Discrete maths

**kodirl** · August 8th 2006, 10:40 AM

suppose that f:N->N and g:N->N are defined by f(n)=nto the power of 3 and g(n)=n to the power of 2 for each natural number n.Show that gof not equal to fog.

**ThePerfectHacker** · August 8th 2006, 11:15 AM

Originally Posted by kodirl

suppose that f:N->N and g:N->N are defined by f(n)=nto the power of 3 and g(n)=n to the power of 2 for each natural number n.Show that gof not equal to fog.
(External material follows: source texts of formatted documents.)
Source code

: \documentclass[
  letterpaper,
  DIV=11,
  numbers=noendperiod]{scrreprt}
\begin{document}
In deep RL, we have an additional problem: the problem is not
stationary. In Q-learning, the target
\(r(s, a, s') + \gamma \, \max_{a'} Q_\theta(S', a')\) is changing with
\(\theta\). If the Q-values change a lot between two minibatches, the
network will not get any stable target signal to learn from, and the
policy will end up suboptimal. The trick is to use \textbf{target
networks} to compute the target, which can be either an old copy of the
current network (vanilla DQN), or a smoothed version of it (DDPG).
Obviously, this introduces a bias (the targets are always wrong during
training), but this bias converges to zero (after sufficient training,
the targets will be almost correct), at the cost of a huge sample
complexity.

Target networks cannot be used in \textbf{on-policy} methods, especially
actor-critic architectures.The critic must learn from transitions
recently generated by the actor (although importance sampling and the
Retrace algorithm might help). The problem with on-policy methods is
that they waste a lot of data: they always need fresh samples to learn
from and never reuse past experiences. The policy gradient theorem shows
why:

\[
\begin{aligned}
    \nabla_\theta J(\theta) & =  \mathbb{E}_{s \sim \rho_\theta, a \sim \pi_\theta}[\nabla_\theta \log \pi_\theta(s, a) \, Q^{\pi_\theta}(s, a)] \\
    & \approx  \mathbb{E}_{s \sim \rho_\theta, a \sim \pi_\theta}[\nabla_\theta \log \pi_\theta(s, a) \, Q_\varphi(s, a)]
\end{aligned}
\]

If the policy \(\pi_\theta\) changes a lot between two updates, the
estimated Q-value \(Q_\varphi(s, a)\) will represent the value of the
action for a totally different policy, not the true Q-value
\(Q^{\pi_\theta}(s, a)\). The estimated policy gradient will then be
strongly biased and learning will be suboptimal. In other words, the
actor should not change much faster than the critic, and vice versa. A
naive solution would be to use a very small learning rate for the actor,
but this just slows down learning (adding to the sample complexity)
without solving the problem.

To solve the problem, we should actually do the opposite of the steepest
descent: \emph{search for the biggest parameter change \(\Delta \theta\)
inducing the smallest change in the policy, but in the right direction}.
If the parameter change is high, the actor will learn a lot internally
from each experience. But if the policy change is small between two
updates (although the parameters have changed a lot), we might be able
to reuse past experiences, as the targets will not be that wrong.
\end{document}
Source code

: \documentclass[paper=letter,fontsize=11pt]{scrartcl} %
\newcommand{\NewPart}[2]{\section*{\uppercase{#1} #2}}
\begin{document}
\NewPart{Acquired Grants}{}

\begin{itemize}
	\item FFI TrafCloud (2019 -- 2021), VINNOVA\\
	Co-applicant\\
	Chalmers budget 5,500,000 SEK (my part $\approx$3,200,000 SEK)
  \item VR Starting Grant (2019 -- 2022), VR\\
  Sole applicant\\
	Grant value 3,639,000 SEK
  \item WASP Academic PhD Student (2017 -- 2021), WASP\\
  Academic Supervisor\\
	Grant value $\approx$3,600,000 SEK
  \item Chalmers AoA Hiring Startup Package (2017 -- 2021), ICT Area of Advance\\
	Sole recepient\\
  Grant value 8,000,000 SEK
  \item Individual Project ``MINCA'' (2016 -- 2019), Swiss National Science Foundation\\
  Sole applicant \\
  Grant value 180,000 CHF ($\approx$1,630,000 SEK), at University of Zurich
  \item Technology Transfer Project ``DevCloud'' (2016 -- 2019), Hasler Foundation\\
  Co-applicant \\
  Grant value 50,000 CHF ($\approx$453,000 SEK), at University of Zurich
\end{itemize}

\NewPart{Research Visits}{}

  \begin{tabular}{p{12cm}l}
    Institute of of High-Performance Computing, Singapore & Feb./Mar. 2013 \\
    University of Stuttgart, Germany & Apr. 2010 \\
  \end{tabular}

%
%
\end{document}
$f=\{ (n,n^3)|n\in \mathbb{N} \}$
$g=\{ (n,n^2)|n \in \mathbb{N}\}$
Then,
$fg=f(n^2), n\in \mathbb{N}=n^6, n\in \mathbb{N}$
Also,
$gf=g(n^3), n\in \mathbb{N}=n^6, n\in \mathbb{N}$
Thus,
$gf=fg$
Thus, saying that they are no equal is wrong.

**kodirl** · August 9th 2006, 03:37 AM

Is that the actual answer and how it should be wrtten?

**OReilly** · August 9th 2006, 04:53 AM

Originally Posted by kodirl

Is that the actual answer and how it should be wrtten?

It should be writen as PerfectHacker wrote it!

**Colette** · August 11th 2006, 02:21 AM

Suppose that f:N->N and g:N-> are defined by f(n)=n^3 and g(n)=n^2 for each natural number n.Show that gof is not equal fog????

**Soroban** · August 11th 2006, 05:26 AM

Hello, Colette!

Is there a typo in the problem? . . . The statement is wrong.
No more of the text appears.